Antiferromagnetic order in MnF₂ induces a dipolar distortion of the fluorine inner electron shell. The core-deformation generates a substantial electric field at the nucleus, which is not compensated by peripheral lattice contributions, thus giving rise to an apparent Coulomb force on the nucleus. The force exerted on any nucleus should vanish in the stable equilibrium configuration. A local source of an opposing electric field could consist in a small skewness of the fluorine nuclear vibrational distribution which should persist even in the limit of zero temperature. This model rests upon the assumption that the electron deformation does not rigidly follow the nuclear motion.

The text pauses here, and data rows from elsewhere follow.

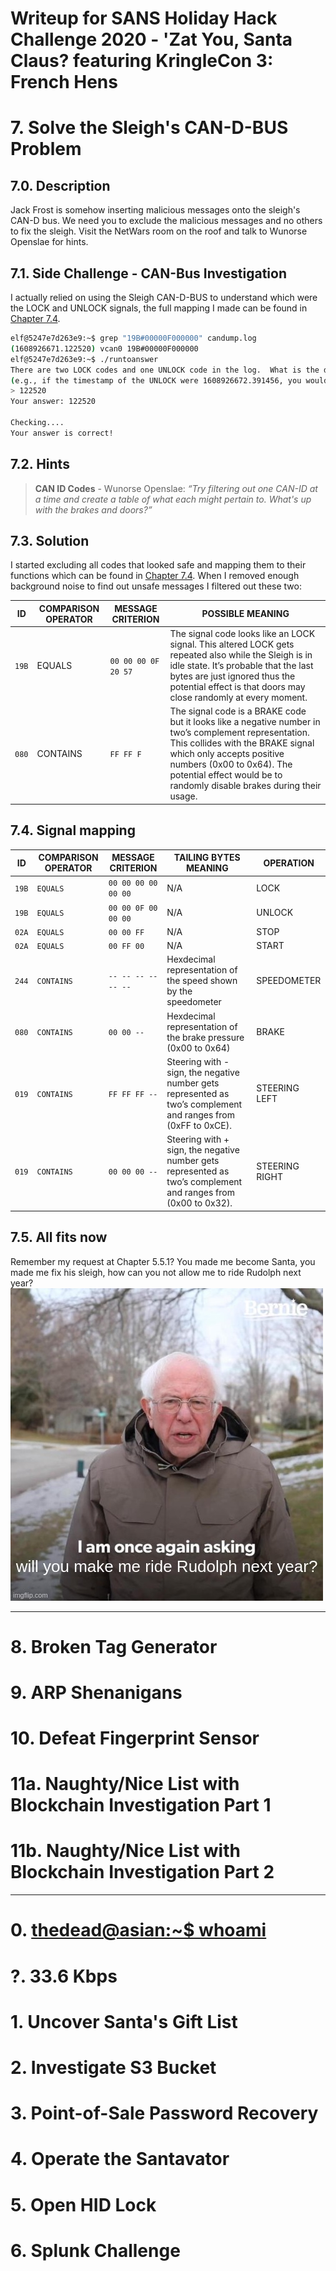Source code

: # Writeup for SANS Holiday Hack Challenge 2020 - 'Zat You, Santa Claus? featuring KringleCon 3: French Hens
# 7. Solve the Sleigh's CAN-D-BUS Problem
## 7.0. Description
Jack Frost is somehow inserting malicious messages onto the sleigh's CAN-D bus. We need you to exclude the malicious messages and no others to fix the sleigh. Visit the NetWars room on the roof and talk to Wunorse Openslae for hints.
## 7.1. Side Challenge - CAN-Bus Investigation
I actually relied on using the Sleigh CAN-D-BUS to understand which were the LOCK and UNLOCK signals, the full mapping I made can be found in [Chapter 7.4](#74-signal-mapping).
```bash
elf@5247e7d263e9:~$ grep "19B#00000F000000" candump.log 
(1608926671.122520) vcan0 19B#00000F000000
elf@5247e7d263e9:~$ ./runtoanswer 
There are two LOCK codes and one UNLOCK code in the log.  What is the decimal portion of the UNLOCK timestamp?
(e.g., if the timestamp of the UNLOCK were 1608926672.391456, you would enter 391456.
> 122520
Your answer: 122520

Checking....
Your answer is correct!
```
## 7.2. Hints
> **CAN ID Codes** - Wunorse Openslae: *“Try filtering out one CAN-ID at a time and create a table of what each might pertain to. What's up with the brakes and doors?”*

## 7.3. Solution
I started excluding all codes that looked safe and mapping them to their functions whìch can be found in [Chapter 7.4](#74-signal-mapping). When I removed enough background noise to find out unsafe messages I filtered out these two:

| ID    | COMPARISON OPERATOR | MESSAGE CRITERION   | POSSIBLE MEANING                                                                                                               |
| ----- | ------------------- | ------------------- | ------------------------------------------------------------------------------------------------------------------------------ |
| `19B` | EQUALS              | `00 00 00 0F 20 57` | The signal code looks like an LOCK signal. This altered LOCK gets repeated also while the Sleigh is in idle state. It’s probable that the last bytes are just ignored thus the potential effect is that doors may close randomly at every moment. |
| `080` | CONTAINS            | `FF FF F          ` | The signal code is a BRAKE code but it looks like a negative number in two’s complement representation. This collides with the BRAKE signal which only accepts positive numbers (0x00 to 0x64). The potential effect would be to randomly disable brakes during their usage.|

## 7.4. Signal mapping
| ID    | COMPARISON OPERATOR   | MESSAGE CRITERION   | TAILING BYTES MEANING                                                                                          | OPERATION |
| ---   | -------------------   | -----------------   | -----------------------------------------------------------------------------------------------------------    | --------- |
| `19B` | `EQUALS  `            | `00 00 00 00 00 00` | N/A                                                                                                            | LOCK           |
| `19B` | `EQUALS  `            | `00 00 0F 00 00 00` | N/A                                                                                                            | UNLOCK         |
| `02A` | `EQUALS  `            | `00 00 FF         ` | N/A                                                                                                            | STOP           |
| `02A` | `EQUALS  `            | `00 FF 00         ` | N/A                                                                                                            | START          |
| `244` | `CONTAINS`            | `-- -- -- -- -- --` | Hexdecimal representation of the speed shown by the speedometer                                                | SPEEDOMETER    |
| `080` | `CONTAINS`            | `00 00 --         ` | Hexdecimal representation of the brake pressure (0x00 to 0x64)                                                 | BRAKE          |
| `019` | `CONTAINS`            | `FF FF FF --      ` | Steering with - sign, the negative number gets represented as two’s complement and ranges from (0xFF to 0xCE). | STEERING LEFT  |
| `019` | `CONTAINS`            | `00 00 00 --      ` | Steering with + sign, the negative number gets represented as two’s complement and ranges from (0x00 to 0x32). | STEERING RIGHT |

## 7.5. All fits now
Remember my request at Chapter 5.5.1? You made me become Santa, you made me fix his sleigh, how can you not allow me to ride Rudolph next year?  
![rudoplh](imgs/00_rudolph.jpeg)

---
# 8. Broken Tag Generator
# 9. ARP Shenanigans
# 10. Defeat Fingerprint Sensor
# 11a. Naughty/Nice List with Blockchain Investigation Part 1
# 11b. Naughty/Nice List with Blockchain Investigation Part 2

---
# 0. [thedead@asian:~$ whoami](../README.md)
# ?. 33.6 Kbps
# 1. Uncover Santa's Gift List
# 2. Investigate S3 Bucket
# 3. Point-of-Sale Password Recovery
# 4. Operate the Santavator
# 5. Open HID Lock
# 6. Splunk Challenge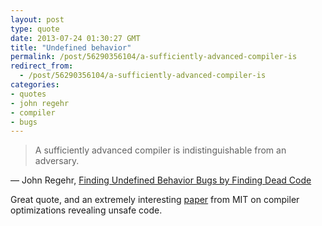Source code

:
 ```yaml
---
layout: post
type: quote
date: 2013-07-24 01:30:27 GMT
title: "Undefined behavior"
permalink: /post/56290356104/a-sufficiently-advanced-compiler-is
redirect_from: 
  - /post/56290356104/a-sufficiently-advanced-compiler-is
categories:
- quotes
- john regehr
- compiler
- bugs
---
```

<blockquote>A sufficiently advanced compiler is indistinguishable from an adversary.</blockquote>
<p>— John Regehr, <a href="http://blog.regehr.org/archives/970">Finding Undefined Behavior Bugs by Finding Dead Code</a></p>
 
<p>Great quote, and an extremely interesting <a href="http://pdos.csail.mit.edu/~xi/papers/stack-sosp13.pdf">paper</a> from MIT on compiler optimizations revealing unsafe code.</p>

Pulsed single-crystal neutron diffraction (T = 15 K) at the spallation source IPNS has been used to test this hypothesis. Data have been collected up to very high diffraction vectors, (sin[[theta]]/[[lambda]])_max = 2.75 Å^-1. The harmonic mean-square displacement parameters are in excellent agreement with previous results from both gamma-ray and neutron diffraction. Statistically significant third-order coefficients of a GramCharlier expansion could be extracted from the experiment. The shape of the antisymmetric part of the nuclear distribution function substantiates a subtle balance between the mean thermal electric fields due to the electronic and the nuclear charge density distribution. The sense of the skewness around the equilibrium position is opposite to the one found previously for the paramagnetic state. It is to be noted that data from nuclear scattering alone can provide valuable indications concerning a local redistribution of electron density.

Experiment thus confirms the conclusion that the core polarization in antiferromagnetic MnF₂ is dynamically stabilized. A theoretical description of the detailed physical mechanism is lacking at present.